In the data that follows, find the line with "Enable users registration"; transcribe it, every later line up to the one with "in the form.", and that line as well, exactly and with no others.
+++
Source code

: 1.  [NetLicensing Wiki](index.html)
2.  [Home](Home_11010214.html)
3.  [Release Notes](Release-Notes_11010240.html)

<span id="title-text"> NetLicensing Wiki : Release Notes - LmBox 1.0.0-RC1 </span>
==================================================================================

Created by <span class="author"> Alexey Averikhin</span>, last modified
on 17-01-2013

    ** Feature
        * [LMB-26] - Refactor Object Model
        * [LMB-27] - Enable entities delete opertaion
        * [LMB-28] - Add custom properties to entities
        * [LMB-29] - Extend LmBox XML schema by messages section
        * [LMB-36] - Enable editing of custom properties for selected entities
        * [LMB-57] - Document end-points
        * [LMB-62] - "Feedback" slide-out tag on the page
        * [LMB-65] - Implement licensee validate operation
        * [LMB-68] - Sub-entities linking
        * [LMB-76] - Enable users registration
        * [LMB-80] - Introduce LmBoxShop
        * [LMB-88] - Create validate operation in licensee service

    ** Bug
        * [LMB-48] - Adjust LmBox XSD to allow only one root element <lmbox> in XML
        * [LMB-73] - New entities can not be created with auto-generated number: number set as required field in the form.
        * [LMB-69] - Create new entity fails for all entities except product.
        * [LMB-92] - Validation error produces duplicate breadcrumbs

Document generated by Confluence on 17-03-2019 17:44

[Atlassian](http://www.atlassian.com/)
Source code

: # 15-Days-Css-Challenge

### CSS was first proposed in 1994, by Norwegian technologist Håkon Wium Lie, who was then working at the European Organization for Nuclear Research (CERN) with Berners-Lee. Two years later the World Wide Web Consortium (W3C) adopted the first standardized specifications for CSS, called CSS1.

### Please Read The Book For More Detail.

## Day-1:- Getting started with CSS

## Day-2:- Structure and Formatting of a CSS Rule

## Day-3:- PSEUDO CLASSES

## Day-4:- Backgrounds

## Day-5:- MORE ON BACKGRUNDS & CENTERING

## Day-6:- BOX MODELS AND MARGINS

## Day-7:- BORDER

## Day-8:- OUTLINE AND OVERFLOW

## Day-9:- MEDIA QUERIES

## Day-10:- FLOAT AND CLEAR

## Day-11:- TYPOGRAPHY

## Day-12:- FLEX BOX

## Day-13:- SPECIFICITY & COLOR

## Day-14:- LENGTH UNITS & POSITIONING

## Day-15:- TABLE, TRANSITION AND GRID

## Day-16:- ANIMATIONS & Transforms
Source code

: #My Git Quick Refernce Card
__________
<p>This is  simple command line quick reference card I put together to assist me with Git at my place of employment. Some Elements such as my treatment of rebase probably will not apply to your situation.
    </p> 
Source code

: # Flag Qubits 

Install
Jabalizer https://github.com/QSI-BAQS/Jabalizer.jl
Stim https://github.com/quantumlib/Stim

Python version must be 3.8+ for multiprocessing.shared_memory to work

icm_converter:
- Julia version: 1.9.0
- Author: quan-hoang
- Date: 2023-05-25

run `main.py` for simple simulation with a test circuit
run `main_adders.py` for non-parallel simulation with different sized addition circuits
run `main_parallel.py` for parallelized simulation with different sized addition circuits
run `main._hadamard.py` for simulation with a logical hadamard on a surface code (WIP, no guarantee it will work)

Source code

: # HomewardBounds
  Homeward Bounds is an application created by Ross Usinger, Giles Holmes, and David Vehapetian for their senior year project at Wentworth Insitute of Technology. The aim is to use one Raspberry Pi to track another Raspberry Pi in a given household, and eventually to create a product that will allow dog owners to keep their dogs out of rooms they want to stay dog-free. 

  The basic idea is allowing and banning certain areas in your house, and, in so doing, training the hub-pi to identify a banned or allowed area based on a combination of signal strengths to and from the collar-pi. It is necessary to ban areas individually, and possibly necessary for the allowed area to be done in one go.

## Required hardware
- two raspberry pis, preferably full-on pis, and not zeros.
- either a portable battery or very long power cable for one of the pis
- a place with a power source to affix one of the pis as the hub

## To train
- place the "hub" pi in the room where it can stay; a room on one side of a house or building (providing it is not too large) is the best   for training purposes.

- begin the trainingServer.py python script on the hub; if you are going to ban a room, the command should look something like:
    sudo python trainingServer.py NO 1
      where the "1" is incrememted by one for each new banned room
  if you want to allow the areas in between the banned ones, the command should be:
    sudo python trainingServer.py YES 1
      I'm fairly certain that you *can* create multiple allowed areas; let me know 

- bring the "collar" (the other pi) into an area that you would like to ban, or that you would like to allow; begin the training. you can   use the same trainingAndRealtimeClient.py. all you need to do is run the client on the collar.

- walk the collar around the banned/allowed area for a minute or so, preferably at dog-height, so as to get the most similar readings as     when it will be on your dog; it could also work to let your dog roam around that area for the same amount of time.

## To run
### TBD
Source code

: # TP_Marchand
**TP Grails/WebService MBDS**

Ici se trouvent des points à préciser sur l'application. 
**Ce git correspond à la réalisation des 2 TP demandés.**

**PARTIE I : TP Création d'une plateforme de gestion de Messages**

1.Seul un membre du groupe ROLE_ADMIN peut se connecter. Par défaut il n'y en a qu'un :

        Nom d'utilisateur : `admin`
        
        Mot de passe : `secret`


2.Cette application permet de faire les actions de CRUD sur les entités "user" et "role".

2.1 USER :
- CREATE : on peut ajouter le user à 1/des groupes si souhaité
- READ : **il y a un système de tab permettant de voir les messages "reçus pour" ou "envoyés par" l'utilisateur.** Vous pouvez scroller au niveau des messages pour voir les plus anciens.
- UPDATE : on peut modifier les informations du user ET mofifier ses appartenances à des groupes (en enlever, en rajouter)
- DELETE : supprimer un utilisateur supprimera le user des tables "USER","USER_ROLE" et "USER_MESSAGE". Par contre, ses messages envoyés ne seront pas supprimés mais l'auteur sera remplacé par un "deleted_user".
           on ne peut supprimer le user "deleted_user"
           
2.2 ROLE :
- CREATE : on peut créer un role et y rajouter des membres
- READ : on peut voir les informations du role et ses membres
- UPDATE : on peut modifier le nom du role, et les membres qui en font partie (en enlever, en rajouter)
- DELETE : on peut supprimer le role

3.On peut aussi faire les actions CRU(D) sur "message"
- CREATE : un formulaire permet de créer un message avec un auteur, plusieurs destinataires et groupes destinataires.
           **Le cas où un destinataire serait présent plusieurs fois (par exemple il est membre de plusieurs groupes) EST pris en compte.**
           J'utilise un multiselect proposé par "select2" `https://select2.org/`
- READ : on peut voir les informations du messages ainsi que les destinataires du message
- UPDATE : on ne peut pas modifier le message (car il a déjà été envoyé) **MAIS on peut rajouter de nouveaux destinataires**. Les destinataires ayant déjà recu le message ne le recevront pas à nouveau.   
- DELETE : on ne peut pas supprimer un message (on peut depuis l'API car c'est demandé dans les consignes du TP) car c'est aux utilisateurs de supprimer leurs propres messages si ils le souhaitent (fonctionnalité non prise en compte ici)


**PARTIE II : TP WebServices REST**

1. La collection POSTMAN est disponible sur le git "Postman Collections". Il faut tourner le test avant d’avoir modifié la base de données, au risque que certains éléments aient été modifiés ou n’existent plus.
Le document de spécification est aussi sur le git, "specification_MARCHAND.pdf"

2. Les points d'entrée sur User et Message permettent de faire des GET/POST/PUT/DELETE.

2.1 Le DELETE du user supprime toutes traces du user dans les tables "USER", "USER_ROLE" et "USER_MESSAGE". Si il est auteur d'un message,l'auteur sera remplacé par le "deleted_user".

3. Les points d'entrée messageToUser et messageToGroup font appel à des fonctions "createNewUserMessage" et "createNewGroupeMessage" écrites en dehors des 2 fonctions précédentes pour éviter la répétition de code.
+++
- **Written answer**
        * [LMB-76] - Enable users registration
        * [LMB-80] - Introduce LmBoxShop
        * [LMB-88] - Create validate operation in licensee service

    ** Bug
        * [LMB-48] - Adjust LmBox XSD to allow only one root element <lmbox> in XML
        * [LMB-73] - New entities can not be created with auto-generated number: number set as required field in the form.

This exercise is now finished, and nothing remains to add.